Tumor-derived Granulocyte-Macrophage Colony-Stimulating Factor Regulates Myeloid Inflammation and T Cell Immunity in Pancreatic Cancer

Lauren J Bayne, Gregory L Beatty, Nirag Jhala, Carolyn E Clark, Andrew D Rhim, Ben Z Stanger, Robert H Vonderheide

Cancer Cell. 2012 Jun 12;21(6):822-35.

PMID: 22698406

Abstract:

Cancer-associated inflammation is thought to be a barrier to immune surveillance, particularly in pancreatic ductal adenocarcinoma (PDA).

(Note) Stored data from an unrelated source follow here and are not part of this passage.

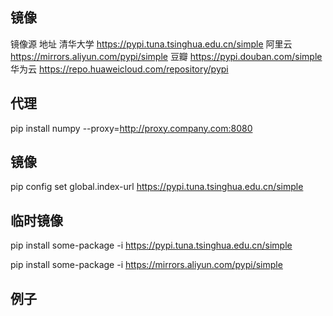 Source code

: ## 镜像

镜像源	地址
清华大学	https://pypi.tuna.tsinghua.edu.cn/simple
阿里云	https://mirrors.aliyun.com/pypi/simple
豆瓣	https://pypi.douban.com/simple
华为云	https://repo.huaweicloud.com/repository/pypi

## 代理

pip install numpy --proxy=http://proxy.company.com:8080

## 镜像

pip config set global.index-url https://pypi.tuna.tsinghua.edu.cn/simple

## 临时镜像

pip install some-package -i https://pypi.tuna.tsinghua.edu.cn/simple

pip install some-package -i https://mirrors.aliyun.com/pypi/simple

## 例子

Gr-1(+) CD11b(+) cells are a key feature of cancer inflammation in PDA, but remain poorly understood. Using a genetically engineered mouse model of PDA, we show that tumor-derived granulocyte-macrophage colony-stimulating factor (GM-CSF) is necessary and sufficient to drive the development of Gr-1(+) CD11b(+) cells that suppressed antigen-specific T cells. In vivo, abrogation of tumor-derived GM-CSF inhibited the recruitment of Gr-1(+) CD11b(+) cells to the tumor microenvironment and blocked tumor development-a finding that was dependent on CD8(+) T cells. In humans, PDA tumor cells prominently expressed GM-CSF in vivo. Thus, tumor-derived GM-CSF is an important regulator of inflammation and immune suppression within the tumor microenvironment.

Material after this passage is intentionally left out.